Glendening and the Teachers

June 12, 1994

Is gubernatorial candidate Parris Glendening trying to curry favor with teachers by criticizing aspects of the Schaefer administration's public school reforms?

Some of his Democratic opponents think so. And, indeed, the Prince George's County Executive's criticism of these much-needed reforms has paid off: the Maryland State Teachers Association voted to give its influential endorsement to Mr. Glendening.

But at what cost?

Efforts by the State Board of Education and School Superintendent Nancy Grasmick to make students, teachers and schools accountable for meeting specific standards of achievement must go forward. And yet Mr. Glendening is sending signals that, as governor, he'd scrap much of what has been achieved because of opposition from the teachers' unions.

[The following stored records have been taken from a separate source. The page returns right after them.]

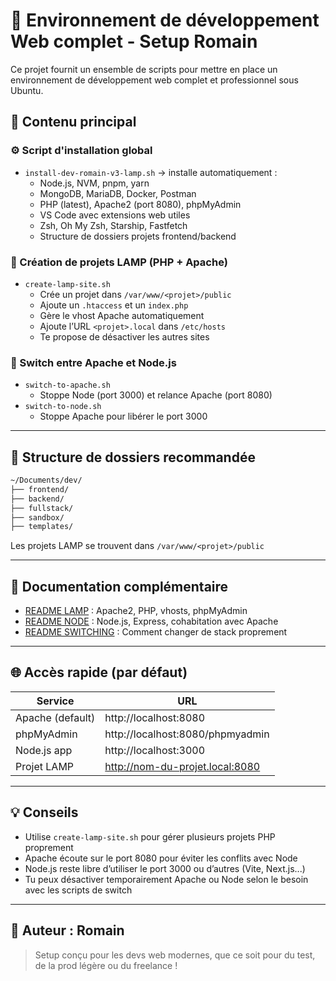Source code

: # 🚀 Environnement de développement Web complet - Setup Romain

Ce projet fournit un ensemble de scripts pour mettre en place un environnement de développement web complet et professionnel sous Ubuntu.

## 📄 Contenu principal

### ⚙️ Script d'installation global

- `install-dev-romain-v3-lamp.sh` → installe automatiquement :
  - Node.js, NVM, pnpm, yarn
  - MongoDB, MariaDB, Docker, Postman
  - PHP (latest), Apache2 (port 8080), phpMyAdmin
  - VS Code avec extensions web utiles
  - Zsh, Oh My Zsh, Starship, Fastfetch
  - Structure de dossiers projets frontend/backend

### 🔧 Création de projets LAMP (PHP + Apache)

- `create-lamp-site.sh`
  - Crée un projet dans `/var/www/<projet>/public`
  - Ajoute un `.htaccess` et un `index.php`
  - Gère le vhost Apache automatiquement
  - Ajoute l’URL `<projet>.local` dans `/etc/hosts`
  - Te propose de désactiver les autres sites

### 🚨 Switch entre Apache et Node.js

- `switch-to-apache.sh`
  - Stoppe Node (port 3000) et relance Apache (port 8080)
- `switch-to-node.sh`
  - Stoppe Apache pour libérer le port 3000

---

## 📁 Structure de dossiers recommandée

```bash
~/Documents/dev/
├── frontend/
├── backend/
├── fullstack/
├── sandbox/
├── templates/
```

Les projets LAMP se trouvent dans `/var/www/<projet>/public`

---

## 🔗 Documentation complémentaire

- [README LAMP](README-lamp.md) : Apache2, PHP, vhosts, phpMyAdmin
- [README NODE](README-node.md) : Node.js, Express, cohabitation avec Apache
- [README SWITCHING](README-switching.md) : Comment changer de stack proprement

---

## 🌐 Accès rapide (par défaut)

| Service          | URL                              |
| ---------------- | -------------------------------- |
| Apache (default) | http://localhost:8080            |
| phpMyAdmin       | http://localhost:8080/phpmyadmin |
| Node.js app      | http://localhost:3000            |
| Projet LAMP      | http://nom-du-projet.local:8080  |

---

## 💡 Conseils

- Utilise `create-lamp-site.sh` pour gérer plusieurs projets PHP proprement
- Apache écoute sur le port 8080 pour éviter les conflits avec Node
- Node.js reste libre d’utiliser le port 3000 ou d’autres (Vite, Next.js...)
- Tu peux désactiver temporairement Apache ou Node selon le besoin avec les scripts de switch

---

## 🌟 Auteur : Romain

> Setup conçu pour les devs web modernes, que ce soit pour du test, de la prod légère ou du freelance !
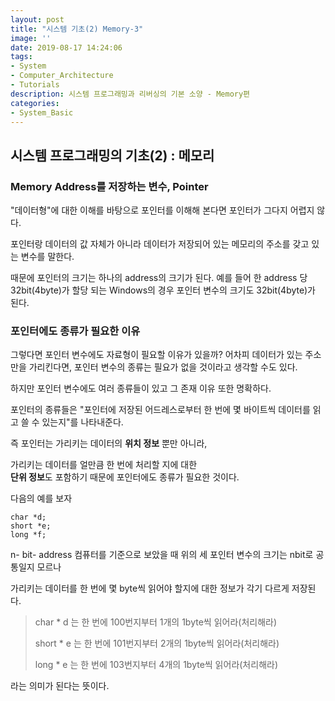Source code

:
 ```yaml
---
layout: post
title: "시스템 기초(2) Memory-3"
image: ''
date: 2019-08-17 14:24:06
tags: 
- System
- Computer_Architecture
- Tutorials
description: 시스템 프로그래밍과 리버싱의 기본 소양 - Memory편
categories:
- System_Basic
---
```


## 시스템 프로그래밍의 기초(2) : 메모리

### Memory Address를 저장하는 변수, Pointer

"데이터형"에 대한 이해를 바탕으로 포인터를 이해해 본다면 
포인터가 그다지 어렵지 않다.

포인터랑 데이터의 값 자체가 아니라
데이터가 저장되어 있는 메모리의 주소를 갖고 있는 변수를 말한다.

때문에 포인터의 크기는 하나의 address의 크기가 된다.
예를 들어 한 address 당 32bit(4byte)가 할당 되는 Windows의 경우
포인터 변수의 크기도 32bit(4byte)가 된다.

### 포인터에도 종류가 필요한 이유

그렇다면 포인터 변수에도 자료형이 필요할 이유가 있을까?
어차피 데이터가 있는 주소만을 가리킨다면,
포인터 변수의 종류는 필요가 없을 것이라고 생각할 수도 있다.

하지만 포인터 변수에도 여러 종류들이 있고
그 존재 이유 또한 명확하다. 

포인터의 종류들은 "포인터에 저장된 어드레스로부터 한 번에 몇 바이트씩 데이터를 읽고 쓸 수 있는지"를 나타내준다.

즉 포인터는 가리키는 데이터의 **위치 정보** 뿐만 아니라,

가리키는 데이터를 얼만큼 한 번에 처리할 지에 대한  
**단위 정보**도 포함하기 때문에 포인터에도 종류가 필요한 것이다.

다음의 예를 보자

    char *d;
    short *e;
    long *f;

n- bit- address 컴퓨터를 기준으로 보았을 때 
위의 세 포인터 변수의 크기는 nbit로 공통일지 모르나

가리키는 데이터를 한 번에 몇 byte씩 읽어야 할지에 대한 정보가 각기 다르게 저장된다.

> char * d 는  한 번에 100번지부터 1개의 1byte씩 읽어라(처리해라)
> 
> short * e 는  한 번에 101번지부터 2개의 1byte씩 읽어라(처리해라)
> 
> long * e 는  한 번에 103번지부터 4개의 1byte씩 읽어라(처리해라)

라는 의미가 된다는 뜻이다.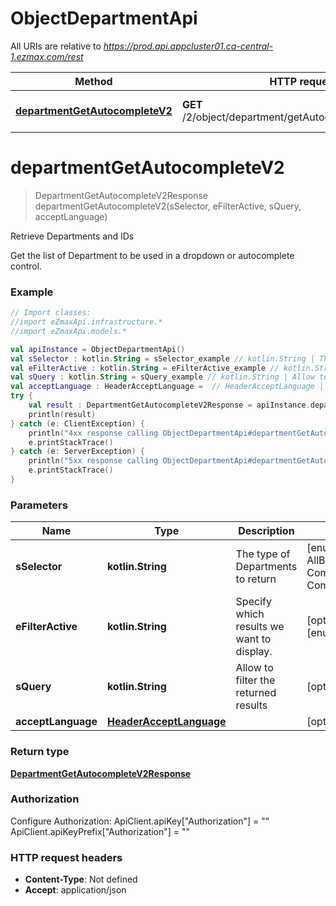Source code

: # ObjectDepartmentApi

All URIs are relative to *https://prod.api.appcluster01.ca-central-1.ezmax.com/rest*

Method | HTTP request | Description
------------- | ------------- | -------------
[**departmentGetAutocompleteV2**](ObjectDepartmentApi.md#departmentGetAutocompleteV2) | **GET** /2/object/department/getAutocomplete/{sSelector} | Retrieve Departments and IDs


<a id="departmentGetAutocompleteV2"></a>
# **departmentGetAutocompleteV2**
> DepartmentGetAutocompleteV2Response departmentGetAutocompleteV2(sSelector, eFilterActive, sQuery, acceptLanguage)

Retrieve Departments and IDs

Get the list of Department to be used in a dropdown or autocomplete control.

### Example
```kotlin
// Import classes:
//import eZmaxApi.infrastructure.*
//import eZmaxApi.models.*

val apiInstance = ObjectDepartmentApi()
val sSelector : kotlin.String = sSelector_example // kotlin.String | The type of Departments to return
val eFilterActive : kotlin.String = eFilterActive_example // kotlin.String | Specify which results we want to display.
val sQuery : kotlin.String = sQuery_example // kotlin.String | Allow to filter the returned results
val acceptLanguage : HeaderAcceptLanguage =  // HeaderAcceptLanguage | 
try {
    val result : DepartmentGetAutocompleteV2Response = apiInstance.departmentGetAutocompleteV2(sSelector, eFilterActive, sQuery, acceptLanguage)
    println(result)
} catch (e: ClientException) {
    println("4xx response calling ObjectDepartmentApi#departmentGetAutocompleteV2")
    e.printStackTrace()
} catch (e: ServerException) {
    println("5xx response calling ObjectDepartmentApi#departmentGetAutocompleteV2")
    e.printStackTrace()
}
```

### Parameters

Name | Type | Description  | Notes
------------- | ------------- | ------------- | -------------
 **sSelector** | **kotlin.String**| The type of Departments to return | [enum: All, AllButDepartmentZero, Company, CompanyButDepartmentZero]
 **eFilterActive** | **kotlin.String**| Specify which results we want to display. | [optional] [default to Active] [enum: All, Active, Inactive]
 **sQuery** | **kotlin.String**| Allow to filter the returned results | [optional]
 **acceptLanguage** | [**HeaderAcceptLanguage**](.md)|  | [optional] [enum: *, en, fr]

### Return type

[**DepartmentGetAutocompleteV2Response**](DepartmentGetAutocompleteV2Response.md)

### Authorization


Configure Authorization:
    ApiClient.apiKey["Authorization"] = ""
    ApiClient.apiKeyPrefix["Authorization"] = ""

### HTTP request headers

 - **Content-Type**: Not defined
 - **Accept**: application/json

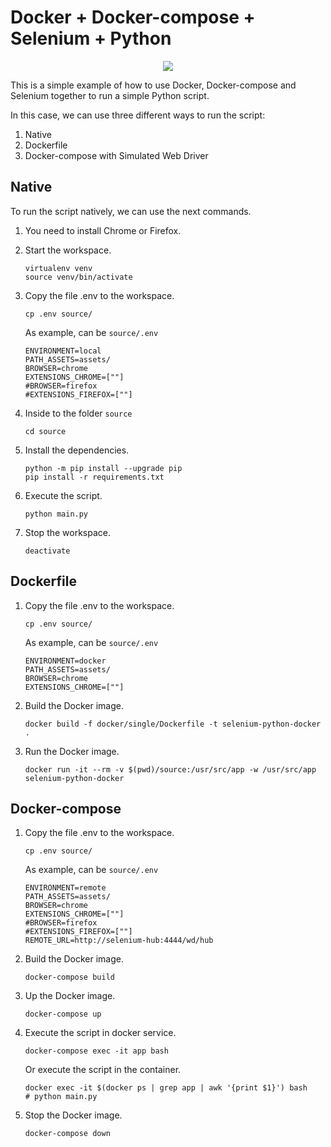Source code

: # Docker + Docker-compose + Selenium + Python

<div align="center">
    <img src="https://i.gyazo.com/18b3a08d39ef8154491bdc66b015fbc1.png" />
</div>

This is a simple example of how to use Docker, Docker-compose and Selenium together to run a simple Python script.

In this case, we can use three different ways to run the script:

1. Native
2. Dockerfile
3. Docker-compose with Simulated Web Driver

## Native

To run the script natively, we can use the next commands.

1. You need to install Chrome or Firefox.

2. Start the workspace.

    ```shell
    virtualenv venv
    source venv/bin/activate
    ```

3. Copy the file .env to the workspace.

    ```shell
   cp .env source/
    ```

    As example, can be `source/.env`

    ```dotenv
    ENVIRONMENT=local
    PATH_ASSETS=assets/
    BROWSER=chrome
    EXTENSIONS_CHROME=[""]
    #BROWSER=firefox
    #EXTENSIONS_FIREFOX=[""]
    ```

5. Inside to the folder `source`

    ```shell
   cd source 
    ```

6. Install the dependencies.

    ```shell
    python -m pip install --upgrade pip
    pip install -r requirements.txt
   ```

7. Execute the script.

    ```shell
    python main.py
    ```

8. Stop the workspace.

    ```shell
    deactivate
    ```

## Dockerfile

1. Copy the file .env to the workspace.

    ```shell
   cp .env source/
    ```

    As example, can be `source/.env`

    ```dotenv
    ENVIRONMENT=docker
    PATH_ASSETS=assets/
    BROWSER=chrome
    EXTENSIONS_CHROME=[""]
    ```

2. Build the Docker image.

    ```shell
    docker build -f docker/single/Dockerfile -t selenium-python-docker .
    ```

3. Run the Docker image.

    ```shell
    docker run -it --rm -v $(pwd)/source:/usr/src/app -w /usr/src/app selenium-python-docker
    ```

## Docker-compose

1. Copy the file .env to the workspace.

    ```shell
   cp .env source/
    ```

    As example, can be `source/.env`

    ```dotenv
    ENVIRONMENT=remote
    PATH_ASSETS=assets/
    BROWSER=chrome
    EXTENSIONS_CHROME=[""]
    #BROWSER=firefox
    #EXTENSIONS_FIREFOX=[""]
    REMOTE_URL=http://selenium-hub:4444/wd/hub
    ```

2. Build the Docker image.

    ```shell
    docker-compose build
    ```

3. Up the Docker image.

    ```shell
    docker-compose up
    ```

4. Execute the script in docker service.

    ```shell
    docker-compose exec -it app bash
    ```

    Or execute the script in the container.

    ```shell
    docker exec -it $(docker ps | grep app | awk '{print $1}') bash
    # python main.py
    ```
  
5. Stop the Docker image.

    ```shell
    docker-compose down
    ```
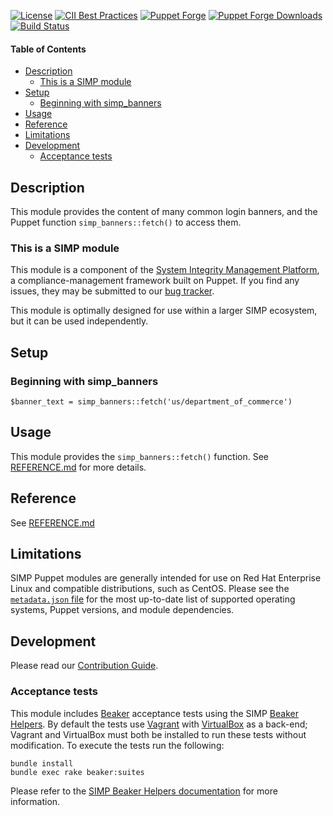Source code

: [![License](https://img.shields.io/:license-apache-blue.svg)](http://www.apache.org/licenses/LICENSE-2.0.html)
[![CII Best Practices](https://bestpractices.coreinfrastructure.org/projects/73/badge)](https://bestpractices.coreinfrastructure.org/projects/73)
[![Puppet Forge](https://img.shields.io/puppetforge/v/simp/simp_banners.svg)](https://forge.puppetlabs.com/simp/simp_banners)
[![Puppet Forge Downloads](https://img.shields.io/puppetforge/dt/simp/simp_banners.svg)](https://forge.puppetlabs.com/simp/simp_banners)
[![Build Status](https://travis-ci.org/simp/pupmod-simp-simp_banners.svg)](https://travis-ci.org/simp/pupmod-simp-simp_banners)

#### Table of Contents

<!-- vim-markdown-toc GFM -->

* [Description](#description)
  * [This is a SIMP module](#this-is-a-simp-module)
* [Setup](#setup)
  * [Beginning with simp_banners](#beginning-with-simp_banners)
* [Usage](#usage)
* [Reference](#reference)
* [Limitations](#limitations)
* [Development](#development)
  * [Acceptance tests](#acceptance-tests)

<!-- vim-markdown-toc -->


## Description

This module provides the content of many common login banners, and the Puppet
function `simp_banners::fetch()` to access them.

### This is a SIMP module

This module is a component of the [System Integrity Management
Platform][simp-site], a compliance-management framework built on Puppet. If you
find any issues, they may be submitted to our [bug tracker][simp-bug-tracker].

This module is optimally designed for use within a larger SIMP ecosystem, but
it can be used independently.

[simp-bug-tracker]: https://simp-project.atlassian.net/
[simp-site]: https://simp-project.com

## Setup

### Beginning with simp_banners

```puppet
$banner_text = simp_banners::fetch('us/department_of_commerce')
```

## Usage

This module provides the `simp_banners::fetch()` function.  See
[REFERENCE.md](REFERENCE.md) for more details.

## Reference

See [REFERENCE.md](REFERENCE.md)

## Limitations

SIMP Puppet modules are generally intended for use on Red Hat Enterprise Linux
and compatible distributions, such as CentOS. Please see the [`metadata.json`
file](./metadata.json) for the most up-to-date list of supported operating
systems, Puppet versions, and module dependencies.

## Development

Please read our [Contribution Guide](http://simp-doc.readthedocs.io/en/stable/contributors_guide/index.html).

### Acceptance tests

This module includes [Beaker](https://github.com/puppetlabs/beaker) acceptance
tests using the SIMP [Beaker Helpers](https://github.com/simp/rubygem-simp-beaker-helpers).
By default the tests use [Vagrant](https://www.vagrantup.com/) with
[VirtualBox](https://www.virtualbox.org) as a back-end; Vagrant and VirtualBox
must both be installed to run these tests without modification. To execute the
tests run the following:

```shell
bundle install
bundle exec rake beaker:suites
```

Please refer to the [SIMP Beaker Helpers documentation](https://github.com/simp/rubygem-simp-beaker-helpers/blob/master/README.md)
for more information.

A takeover of the state's worst schools? Mr. Glendening is opposed (as are the teachers' unions). He claims that "teacher-based schooling" and "community-based schooling" will do the trick, though he cites no evidence that past failures at these schools by local school systems won't be repeated.

Privatization of schools? Mr. Glendening is opposed (so are the teachers' unions), stating this takes Maryland "in the wrong direction." He says a "working partnership" with teachers makes more sense. But in school systems that have failed to provide a decent education for their students, it is time to look beyond the status quo approaches of the past.

Tough performance standards for teachers, students and schools? Mr. Glendening says he backs accountability, but opposes the way the state board is handling these issues (so do the teachers' unions). He wants teachers to have a major say in these determinations. He wants to do away with "confused bureaucratic control by the state" -- whatever that means. He accuses the "state education bureaucracy" of running local schools, which just isn't true. He wants to let each of the 24 public school districts set different education standards.

Maryland taxpayers spend over $4 billion a year on public education. They are not getting their money's worth. Initiatives to bring tough accountability to the system, encourage experimentation and force the worst schools to undergo radical change are among the lasting legacies of the Schaefer years. Mr. Glendening's failure to embrace these reforms is deeply disappointing. His eagerness to link arms with the defenders of a failing education system does not bode well for his gubernatorial aspirations.